I am summarizing and commenting on the articles in the book Beyond Old and New Perspectives on Paul, which discusses Douglas Campbell’s proposal for interpreting Paul’s Letter to the Romans.
Douglas Campbell’s claim that Paul placed a satiric, parodied version of an opponents argument in Romans 1-3 is unlikely because Paul would have given us written cues to his satire as other ancient writers do. This is the essence of Robin Griffith-Jones critique of Douglas Campbell in a chapter called “Beyond Reasonable Hope of Recognition.”
In response Campbell clarifies his position.
“My thesis, then, suitably clarified is that Romans 1:18-3:20 is best construed as a broadly Socratic argument that refutes an opponent in terms of his demonstrable self-contradictions. And it begins by presenting a particular position occupied by that person, which will be the basis for the contradictions demonstrated later on. . . .”
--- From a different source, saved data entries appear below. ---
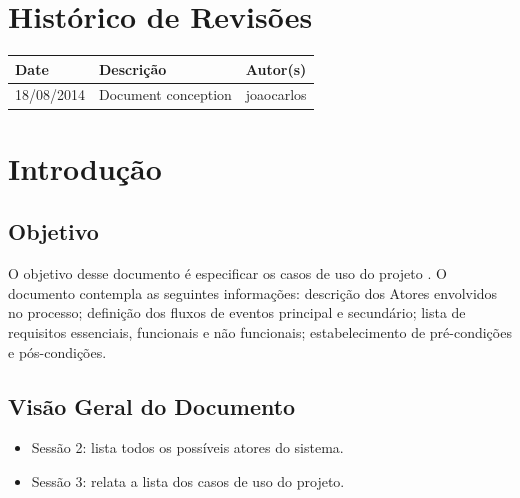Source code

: \documentclass{article}
\begin{document}

\capa
\newpage

\section*{\center Histórico de Revisões}
  \vspace*{1cm}
  \begin{table}[ht]
    \centering
    \begin{tabular}[pos]{|m{2cm} | m{7.2cm} | m{3.8cm}|} 
      \hline
      \cellcolor[gray]{0.9}
      \textbf{Date} & \cellcolor[gray]{0.9}\textbf{Descrição} & \cellcolor[gray]{0.9}\textbf{Autor(s)}\\ \hline
      \small 18/08/2014 & \small Document conception & \small joaocarlos \\ \hline      
    \end{tabular}
  \end{table}

\newpage

\tableofcontents
\newpage

\section{Introdução}

  \subsection{Objetivo}
  O objetivo desse documento é especificar os casos de uso do projeto \ipPROCESSProject. O documento contempla as seguintes informações: descrição dos Atores envolvidos no processo; definição dos fluxos de eventos principal e secundário; lista de requisitos essenciais, funcionais e não funcionais; estabelecimento de pré-condições e pós-condições.

  \subsection{Visão Geral do Documento}
  \begin{itemize}
    \item Sessão 2: lista todos os possíveis atores do sistema.
    \item Sessão 3: relata a lista dos casos de uso do projeto.
  \end{itemize}
  
\end{document}
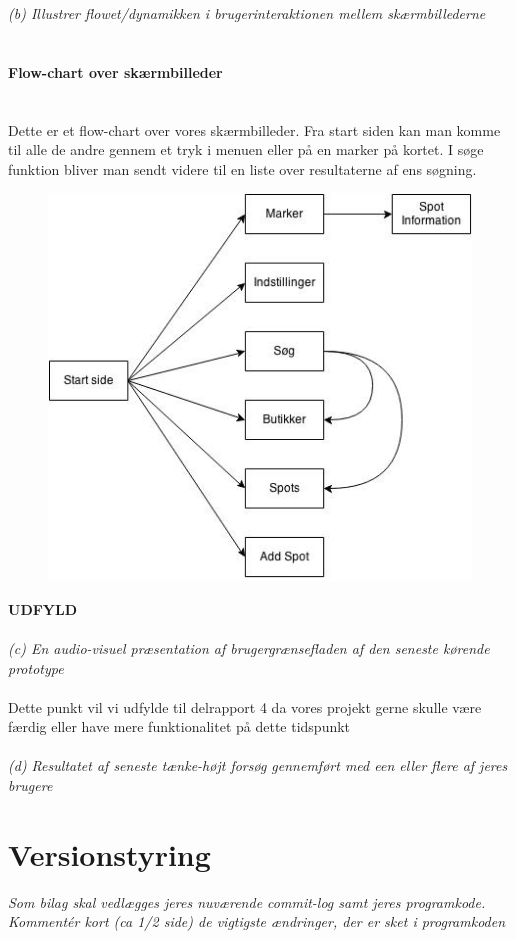 \documentclass[12pt]{article}
\begin{document}
\newpage
\textit{(b) Illustrer flowet/dynamikken i brugerinteraktionen mellem skærmbillederne}\\\\
\paragraph{Flow-chart over skærmbilleder}\mbox{}\\
Dette er et flow-chart over vores skærmbilleder. Fra start siden kan man komme til alle de andre gennem et tryk i menuen eller på en marker på kortet. I søge funktion bliver man sendt videre til en liste over resultaterne af ens søgning.
\begin{figure}[h]
\includegraphics[scale = 0.5]{flowDiagram}
\end{figure}
\newpage
\textbf{UDFYLD}\\\\
\textit{(c) En audio-visuel præsentation af brugergrænsefladen af den seneste kørende prototype}\\\\
Dette punkt vil vi udfylde til delrapport 4 da vores projekt gerne skulle være færdig eller have mere funktionalitet på dette tidspunkt\\\\

\textit{(d) Resultatet af seneste tænke-højt forsøg gennemført med een eller flere af jeres brugere}


\pagebreak
\section{Versionstyring}
\textit{Som bilag skal vedlægges jeres nuværende commit-log samt jeres
programkode. Kommentér kort (ca 1/2 side) de vigtigste ændringer, der er sket i programkoden}\\
\end{document}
He admits that Griffith-Jones shows that many authors who used parody did give cues to it in their written work. Among the points Campbell makes is that these were in works meant for publication and Romans was not meant for publication. And he points out that logic does not require that because sometimes authors included formal written cues, such had to be the case all the time.
Campbell’s main argument is that the older ways of understanding Romans all have fatal flaws and that his theory is the best available way to give the Roman letter coherence. He challenges others to come up with a better reading.
In that regard Griffith-Jones points out something that will possibly help. He says that throughout Romans Paul defends himself against the charge that his gospel is libertine, that it dissolves moral boundaries. This is why Paul says he is not ashamed of his gospel (1:16) and says some slander him by saying that he is okay with doing harm (3:8), that there is no need for moral struggle (6:1) and even that God is unjust (9:14).
These slanders against his gospel must be very much a part of what Paul perceives as targets for his satire in Romans. So this may be a useful part of discerning the thrust of his argument.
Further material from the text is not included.